Exercise objective: Of all the lines below, output only those starting at the one with "## Programming" and ending at the one with "PC4 | [Data", both ends included, exactly as written.

Given records:
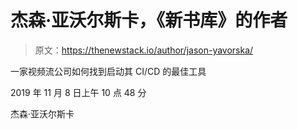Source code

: # 杰森·亚沃尔斯卡，《新书库》的作者

> 原文：<https://thenewstack.io/author/jason-yavorska/>

一家视频流公司如何找到启动其 CI/CD 的最佳工具

2019 年 11 月 8 日上午 10 点 48 分

杰森·亚沃尔斯卡
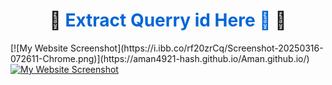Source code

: <h1 align="center">
  🚀 <a href="https://aman4921-hash.github.io/Aman.github.io/" style="text-decoration: none; color: #0366d6;">Extract Querry id Here 👀</a> 🚀
</h1>
[![My Website Screenshot](https://i.ibb.co/rf20zrCq/Screenshot-20250316-072611-Chrome.png)](https://aman4921-hash.github.io/Aman.github.io/)



<a href="https://aman4921-hash.github.io/Aman.github.io/">
  <img src="https://i.ibb.co/rf20zrCq/Screenshot-20250316-072611-Chrome.png" alt="My Website Screenshot" style="max-width: 100%; height: auto;">
</a>

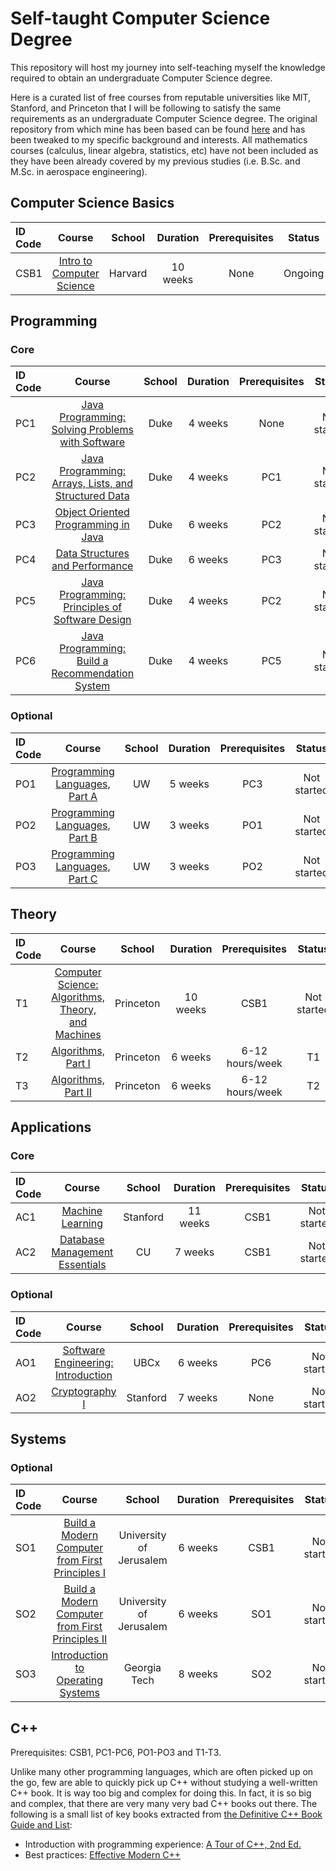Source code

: # Self-taught Computer Science Degree

This repository will host my journey into self-teaching myself the knowledge required to obtain an undergraduate Computer Science degree.

Here is a curated list of free courses from reputable universities like MIT, Stanford, and Princeton that I will be following to satisfy the same requirements as an undergraduate Computer Science degree. The original repository from which mine has been based can be found [here](https://github.com/ForrestKnight/open-source-cs) and has been tweaked to my specific background and interests. All mathematics courses (calculus, linear algebra, statistics, etc) have not been included as they have been already covered by my previous studies (i.e. B.Sc. and M.Sc. in aerospace engineering).

## Computer Science Basics

ID Code | Course | School | Duration | Prerequisites | Status
:-- | :--: | :--: | :--: | :--: | :--:
CSB1 | [Intro to Computer Science](https://www.edx.org/course/cs50s-introduction-computer-science-harvardx-cs50x) | Harvard | 10 weeks | None | Ongoing

## Programming

### Core

ID Code | Course | School | Duration | Prerequisites | Status
:-- | :--: | :--: | :--: | :--: | :--:
PC1 | [Java Programming: Solving Problems with Software](https://click.linksynergy.com/deeplink?id=PtFMiHYfEVk&mid=40328&murl=https%3A%2F%2Fwww.coursera.org%2Flearn%2Fjava-programming)| Duke | 4 weeks | None | Not started
PC2 | [Java Programming: Arrays, Lists, and Structured Data](https://click.linksynergy.com/deeplink?id=PtFMiHYfEVk&mid=40328&murl=https%3A%2F%2Fwww.coursera.org%2Flearn%2Fjava-programming-arrays-lists-data)| Duke | 4 weeks | PC1 | Not started
PC3 | [Object Oriented Programming in Java](https://click.linksynergy.com/deeplink?id=PtFMiHYfEVk&mid=40328&murl=https%3A%2F%2Fwww.coursera.org%2Flearn%2Fobject-oriented-java)| Duke | 6 weeks | PC2 | Not started
PC4 | [Data Structures and Performance](https://click.linksynergy.com/deeplink?id=PtFMiHYfEVk&mid=40328&murl=https%3A%2F%2Fwww.coursera.org%2Flearn%2Fdata-structures-optimizing-performance)| Duke | 6 weeks | PC3 | Not started
PC5 | [Java Programming: Principles of Software Design](https://click.linksynergy.com/deeplink?id=PtFMiHYfEVk&mid=40328&murl=https%3A%2F%2Fwww.coursera.org%2Flearn%2Fjava-programming-design-principles) | Duke | 4 weeks  | PC2 | Not started
PC6 | [Java Programming: Build a Recommendation System](https://click.linksynergy.com/deeplink?id=PtFMiHYfEVk&mid=40328&murl=https%3A%2F%2Fwww.coursera.org%2Flearn%2Fjava-programming-recommender) | Duke | 4 weeks  | PC5 | Not started

### Optional

ID Code | Course | School | Duration | Prerequisites | Status
:-- | :--: | :--: | :--: | :--: | :--:
PO1 | [Programming Languages, Part A](https://click.linksynergy.com/deeplink?id=PtFMiHYfEVk&mid=40328&murl=https%3A%2F%2Fwww.coursera.org%2Flearn%2Fprogramming-languages) | UW | 5 weeks | PC3 | Not started
PO2 | [Programming Languages, Part B](https://click.linksynergy.com/deeplink?id=PtFMiHYfEVk&mid=40328&murl=https%3A%2F%2Fwww.coursera.org%2Flearn%2Fprogramming-languages-part-b) | UW | 3 weeks | PO1 | Not started
PO3 | [Programming Languages, Part C](https://click.linksynergy.com/deeplink?id=PtFMiHYfEVk&mid=40328&murl=https%3A%2F%2Fwww.coursera.org%2Flearn%2Fprogramming-languages-part-c) | UW | 3 weeks | PO2 | Not started

## Theory

ID Code | Course | School | Duration | Prerequisites | Status
:-- | :--: | :--: | :--: | :--: | :--:
T1 | [Computer Science: Algorithms, Theory, and Machines](https://click.linksynergy.com/deeplink?id=PtFMiHYfEVk&mid=40328&murl=https%3A%2F%2Fwww.coursera.org%2Flearn%2Fcs-algorithms-theory-machines) | Princeton | 10 weeks | CSB1 | Not started
T2 | [Algorithms, Part I](https://click.linksynergy.com/deeplink?id=PtFMiHYfEVk&mid=40328&murl=https%3A%2F%2Fwww.coursera.org%2Flearn%2Falgorithms-part1) | Princeton | 6 weeks | 6-12 hours/week | T1 | Not started
T3 | [Algorithms, Part II](https://click.linksynergy.com/deeplink?id=PtFMiHYfEVk&mid=40328&murl=https%3A%2F%2Fwww.coursera.org%2Flearn%2Falgorithms-part2) | Princeton | 6 weeks | 6-12 hours/week | T2 | Not started

## Applications

### Core

ID Code | Course | School | Duration | Prerequisites | Status
:-- | :--: | :--: | :--: | :--: | :--:
AC1 | [Machine Learning](https://click.linksynergy.com/deeplink?id=PtFMiHYfEVk&mid=40328&murl=https%3A%2F%2Fwww.coursera.org%2Flearn%2Fmachine-learning) | Stanford | 11 weeks | CSB1 | Not started
AC2 | [Database Management Essentials](https://www.coursera.org/learn/database-management) | CU | 7 weeks | CSB1 | Not started

### Optional

ID Code | Course | School | Duration | Prerequisites | Status
:-- | :--: | :--: | :--: | :--: | :--:
AO1 | [Software Engineering: Introduction](https://www.edx.org/course/software-engineering-introduction-ubcx-softeng1x) | UBCx | 6 weeks | PC6 | Not started
AO2 | [Cryptography I ](https://click.linksynergy.com/deeplink?id=PtFMiHYfEVk&mid=40328&murl=https%3A%2F%2Fwww.coursera.org%2Flearn%2Fcrypto)| Stanford | 7 weeks | None | Not started

## Systems

### Optional

ID Code | Course | School | Duration | Prerequisites | Status
:-- | :--: | :--: | :--: | :--: | :--:
SO1 | [Build a Modern Computer from First Principles I](https://click.linksynergy.com/deeplink?id=PtFMiHYfEVk&mid=40328&murl=https%3A%2F%2Fwww.coursera.org%2Flearn%2Fbuild-a-computer) | University of Jerusalem | 6 weeks | CSB1 | Not started
SO2 | [Build a Modern Computer from First Principles II](https://click.linksynergy.com/deeplink?id=PtFMiHYfEVk&mid=40328&murl=https%3A%2F%2Fwww.coursera.org%2Flearn%2Fnand2tetris2) | University of Jerusalem | 6 weeks | SO1 | Not started
SO3 | [Introduction to Operating Systems](https://imp.i115008.net/introduction-to-operating-systems)| Georgia Tech | 8 weeks | SO2 | Not started

## C++

Prerequisites: CSB1, PC1-PC6, PO1-PO3 and T1-T3.

Unlike many other programming languages, which are often picked up on the go, few are able to quickly pick up C++ without studying a well-written C++ book. It is way too big and complex for doing this. In fact, it is so big and complex, that there are very many very bad C++ books out there. The following is a small list of key books extracted from [the Definitive C++ Book Guide and List](https://stackoverflow.com/questions/388242/the-definitive-c-book-guide-and-list):

- Introduction with programming experience: [A Tour of C++, 2nd Ed.](https://www.amazon.com/dp/0134997832)
- Best practices: [Effective Modern C++](https://www.amazon.com/dp/1491903996)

Task output:
## Programming

### Core

ID Code | Course | School | Duration | Prerequisites | Status
:-- | :--: | :--: | :--: | :--: | :--:
PC1 | [Java Programming: Solving Problems with Software](https://click.linksynergy.com/deeplink?id=PtFMiHYfEVk&mid=40328&murl=https%3A%2F%2Fwww.coursera.org%2Flearn%2Fjava-programming)| Duke | 4 weeks | None | Not started
PC2 | [Java Programming: Arrays, Lists, and Structured Data](https://click.linksynergy.com/deeplink?id=PtFMiHYfEVk&mid=40328&murl=https%3A%2F%2Fwww.coursera.org%2Flearn%2Fjava-programming-arrays-lists-data)| Duke | 4 weeks | PC1 | Not started
PC3 | [Object Oriented Programming in Java](https://click.linksynergy.com/deeplink?id=PtFMiHYfEVk&mid=40328&murl=https%3A%2F%2Fwww.coursera.org%2Flearn%2Fobject-oriented-java)| Duke | 6 weeks | PC2 | Not started
PC4 | [Data Structures and Performance](https://click.linksynergy.com/deeplink?id=PtFMiHYfEVk&mid=40328&murl=https%3A%2F%2Fwww.coursera.org%2Flearn%2Fdata-structures-optimizing-performance)| Duke | 6 weeks | PC3 | Not started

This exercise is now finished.